EXTRACTED RECORDS Start Marker
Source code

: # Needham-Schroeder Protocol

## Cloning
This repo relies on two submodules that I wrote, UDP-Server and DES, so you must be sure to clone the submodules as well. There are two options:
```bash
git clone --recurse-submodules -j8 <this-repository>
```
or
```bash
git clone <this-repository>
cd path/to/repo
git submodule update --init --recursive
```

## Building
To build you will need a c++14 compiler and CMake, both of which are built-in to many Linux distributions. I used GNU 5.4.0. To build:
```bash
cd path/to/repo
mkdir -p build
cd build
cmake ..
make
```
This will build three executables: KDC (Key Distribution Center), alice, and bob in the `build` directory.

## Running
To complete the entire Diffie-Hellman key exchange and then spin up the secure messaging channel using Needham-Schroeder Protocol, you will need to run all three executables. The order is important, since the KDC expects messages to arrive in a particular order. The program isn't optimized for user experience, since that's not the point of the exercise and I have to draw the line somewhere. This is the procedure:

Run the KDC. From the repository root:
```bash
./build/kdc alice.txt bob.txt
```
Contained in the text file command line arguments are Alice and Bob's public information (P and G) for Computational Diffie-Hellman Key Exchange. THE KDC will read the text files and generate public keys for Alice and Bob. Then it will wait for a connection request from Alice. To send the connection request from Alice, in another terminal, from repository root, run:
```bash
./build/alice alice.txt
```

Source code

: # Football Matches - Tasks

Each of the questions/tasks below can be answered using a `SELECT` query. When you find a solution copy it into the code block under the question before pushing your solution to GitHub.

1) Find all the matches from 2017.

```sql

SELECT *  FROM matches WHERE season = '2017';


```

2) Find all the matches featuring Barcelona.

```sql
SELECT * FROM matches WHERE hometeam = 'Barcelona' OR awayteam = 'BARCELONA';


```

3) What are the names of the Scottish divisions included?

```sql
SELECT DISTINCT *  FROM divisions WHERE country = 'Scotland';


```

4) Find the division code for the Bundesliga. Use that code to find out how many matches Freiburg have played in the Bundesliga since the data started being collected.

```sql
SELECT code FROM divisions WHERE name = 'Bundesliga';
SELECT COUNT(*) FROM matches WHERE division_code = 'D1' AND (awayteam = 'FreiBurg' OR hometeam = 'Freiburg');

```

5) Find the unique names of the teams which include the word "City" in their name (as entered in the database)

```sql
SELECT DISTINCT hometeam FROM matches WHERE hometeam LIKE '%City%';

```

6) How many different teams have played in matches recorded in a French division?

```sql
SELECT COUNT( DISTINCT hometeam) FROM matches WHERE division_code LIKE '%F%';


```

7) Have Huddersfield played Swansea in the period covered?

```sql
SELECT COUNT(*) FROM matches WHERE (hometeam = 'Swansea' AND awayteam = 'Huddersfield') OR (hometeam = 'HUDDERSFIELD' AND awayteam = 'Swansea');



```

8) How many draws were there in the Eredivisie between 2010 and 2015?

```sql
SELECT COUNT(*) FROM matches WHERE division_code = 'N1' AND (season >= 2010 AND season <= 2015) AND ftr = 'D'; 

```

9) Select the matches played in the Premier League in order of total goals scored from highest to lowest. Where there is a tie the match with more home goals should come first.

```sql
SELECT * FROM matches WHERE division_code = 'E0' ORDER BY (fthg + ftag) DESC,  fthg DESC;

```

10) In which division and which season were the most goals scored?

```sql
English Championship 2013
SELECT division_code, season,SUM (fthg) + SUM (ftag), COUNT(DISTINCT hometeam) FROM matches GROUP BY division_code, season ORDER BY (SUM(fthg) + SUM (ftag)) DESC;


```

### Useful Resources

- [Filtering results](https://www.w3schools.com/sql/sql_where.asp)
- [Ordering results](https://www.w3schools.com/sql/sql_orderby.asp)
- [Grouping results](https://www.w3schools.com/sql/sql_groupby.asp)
EXTRACTED RECORDS End Marker
YOUR TASK
Extract the entries above verbatim.

SOLUTION BELOW
Source code

: # Needham-Schroeder Protocol

## Cloning
This repo relies on two submodules that I wrote, UDP-Server and DES, so you must be sure to clone the submodules as well. There are two options:
```bash
git clone --recurse-submodules -j8 <this-repository>
```
or
```bash
git clone <this-repository>
cd path/to/repo
git submodule update --init --recursive
```

## Building
To build you will need a c++14 compiler and CMake, both of which are built-in to many Linux distributions. I used GNU 5.4.0. To build:
```bash
cd path/to/repo
mkdir -p build
cd build
cmake ..
make
```
This will build three executables: KDC (Key Distribution Center), alice, and bob in the `build` directory.

## Running
To complete the entire Diffie-Hellman key exchange and then spin up the secure messaging channel using Needham-Schroeder Protocol, you will need to run all three executables. The order is important, since the KDC expects messages to arrive in a particular order. The program isn't optimized for user experience, since that's not the point of the exercise and I have to draw the line somewhere. This is the procedure:

Run the KDC. From the repository root:
```bash
./build/kdc alice.txt bob.txt
```
Contained in the text file command line arguments are Alice and Bob's public information (P and G) for Computational Diffie-Hellman Key Exchange. THE KDC will read the text files and generate public keys for Alice and Bob. Then it will wait for a connection request from Alice. To send the connection request from Alice, in another terminal, from repository root, run:
```bash
./build/alice alice.txt
```

Source code

: # Football Matches - Tasks

Each of the questions/tasks below can be answered using a `SELECT` query. When you find a solution copy it into the code block under the question before pushing your solution to GitHub.

1) Find all the matches from 2017.

```sql

SELECT *  FROM matches WHERE season = '2017';


```

2) Find all the matches featuring Barcelona.

```sql
SELECT * FROM matches WHERE hometeam = 'Barcelona' OR awayteam = 'BARCELONA';


```

3) What are the names of the Scottish divisions included?

```sql
SELECT DISTINCT *  FROM divisions WHERE country = 'Scotland';


```

4) Find the division code for the Bundesliga. Use that code to find out how many matches Freiburg have played in the Bundesliga since the data started being collected.

```sql
SELECT code FROM divisions WHERE name = 'Bundesliga';
SELECT COUNT(*) FROM matches WHERE division_code = 'D1' AND (awayteam = 'FreiBurg' OR hometeam = 'Freiburg');

```

5) Find the unique names of the teams which include the word "City" in their name (as entered in the database)

```sql
SELECT DISTINCT hometeam FROM matches WHERE hometeam LIKE '%City%';

```

6) How many different teams have played in matches recorded in a French division?

```sql
SELECT COUNT( DISTINCT hometeam) FROM matches WHERE division_code LIKE '%F%';


```

7) Have Huddersfield played Swansea in the period covered?

```sql
SELECT COUNT(*) FROM matches WHERE (hometeam = 'Swansea' AND awayteam = 'Huddersfield') OR (hometeam = 'HUDDERSFIELD' AND awayteam = 'Swansea');



```

8) How many draws were there in the Eredivisie between 2010 and 2015?

```sql
SELECT COUNT(*) FROM matches WHERE division_code = 'N1' AND (season >= 2010 AND season <= 2015) AND ftr = 'D'; 

```

9) Select the matches played in the Premier League in order of total goals scored from highest to lowest. Where there is a tie the match with more home goals should come first.

```sql
SELECT * FROM matches WHERE division_code = 'E0' ORDER BY (fthg + ftag) DESC,  fthg DESC;

```

10) In which division and which season were the most goals scored?

```sql
English Championship 2013
SELECT division_code, season,SUM (fthg) + SUM (ftag), COUNT(DISTINCT hometeam) FROM matches GROUP BY division_code, season ORDER BY (SUM(fthg) + SUM (ftag)) DESC;


```

### Useful Resources

- [Filtering results](https://www.w3schools.com/sql/sql_where.asp)
- [Ordering results](https://www.w3schools.com/sql/sql_orderby.asp)
- [Grouping results](https://www.w3schools.com/sql/sql_groupby.asp)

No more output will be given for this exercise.